◆ **YOUR ASSIGNMENT**:
For each line of the data below that holds "Dispatches", copy the line.

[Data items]
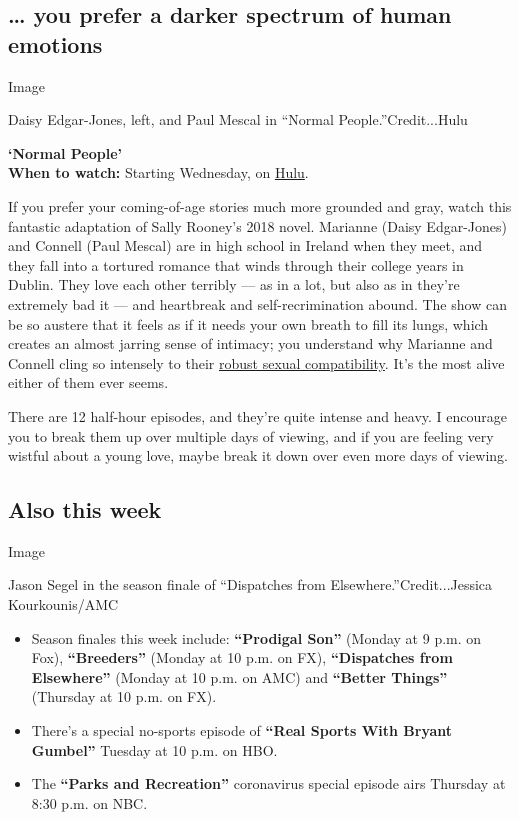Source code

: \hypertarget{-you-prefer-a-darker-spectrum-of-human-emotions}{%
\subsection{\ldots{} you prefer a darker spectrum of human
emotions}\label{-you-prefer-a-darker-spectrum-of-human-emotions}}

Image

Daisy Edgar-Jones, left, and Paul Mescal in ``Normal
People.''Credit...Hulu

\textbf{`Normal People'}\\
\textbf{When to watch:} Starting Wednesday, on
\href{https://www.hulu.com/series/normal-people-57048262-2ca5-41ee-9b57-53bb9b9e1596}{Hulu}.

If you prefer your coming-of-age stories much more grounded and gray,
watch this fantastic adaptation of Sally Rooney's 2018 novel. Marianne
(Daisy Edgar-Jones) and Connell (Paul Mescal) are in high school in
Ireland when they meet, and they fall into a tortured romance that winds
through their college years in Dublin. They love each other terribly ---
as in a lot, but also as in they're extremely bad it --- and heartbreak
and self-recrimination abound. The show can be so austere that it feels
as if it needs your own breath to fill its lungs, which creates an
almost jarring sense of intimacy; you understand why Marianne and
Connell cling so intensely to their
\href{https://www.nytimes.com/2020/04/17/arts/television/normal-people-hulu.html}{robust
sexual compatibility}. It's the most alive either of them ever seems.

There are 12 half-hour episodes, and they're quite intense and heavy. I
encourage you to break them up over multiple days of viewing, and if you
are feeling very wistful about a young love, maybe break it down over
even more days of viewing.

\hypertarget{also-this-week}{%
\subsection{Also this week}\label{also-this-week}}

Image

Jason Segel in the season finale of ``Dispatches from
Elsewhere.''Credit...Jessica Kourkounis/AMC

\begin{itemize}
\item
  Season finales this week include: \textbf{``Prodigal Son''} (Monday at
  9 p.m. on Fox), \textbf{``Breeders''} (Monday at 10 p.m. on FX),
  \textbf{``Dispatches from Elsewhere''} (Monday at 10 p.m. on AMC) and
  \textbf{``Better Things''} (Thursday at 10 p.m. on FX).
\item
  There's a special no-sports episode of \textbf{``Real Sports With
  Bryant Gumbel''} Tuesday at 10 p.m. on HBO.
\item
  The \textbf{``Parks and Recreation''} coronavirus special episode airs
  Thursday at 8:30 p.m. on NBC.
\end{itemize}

* * *

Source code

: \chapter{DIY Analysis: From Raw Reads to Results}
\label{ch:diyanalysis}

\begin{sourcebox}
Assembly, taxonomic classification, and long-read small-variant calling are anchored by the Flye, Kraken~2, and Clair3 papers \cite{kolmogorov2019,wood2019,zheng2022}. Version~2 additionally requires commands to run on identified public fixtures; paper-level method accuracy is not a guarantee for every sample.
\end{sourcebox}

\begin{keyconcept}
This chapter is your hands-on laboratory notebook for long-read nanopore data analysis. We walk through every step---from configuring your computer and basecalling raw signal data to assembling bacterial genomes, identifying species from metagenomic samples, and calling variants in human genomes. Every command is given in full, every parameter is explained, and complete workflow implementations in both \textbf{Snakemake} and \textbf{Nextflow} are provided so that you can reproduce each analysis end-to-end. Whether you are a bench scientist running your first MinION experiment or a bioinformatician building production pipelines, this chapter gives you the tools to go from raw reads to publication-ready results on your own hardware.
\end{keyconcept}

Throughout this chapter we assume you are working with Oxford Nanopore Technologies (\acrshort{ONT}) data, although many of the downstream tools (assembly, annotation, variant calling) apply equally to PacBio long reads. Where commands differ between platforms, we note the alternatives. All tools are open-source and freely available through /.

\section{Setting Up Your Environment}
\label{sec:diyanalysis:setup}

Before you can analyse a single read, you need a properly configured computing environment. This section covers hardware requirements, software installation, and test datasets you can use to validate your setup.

◆ **EXERCISE ANSWER**:
Jason Segel in the season finale of ``Dispatches from
  \textbf{``Dispatches from Elsewhere''} (Monday at 10 p.m. on AMC) and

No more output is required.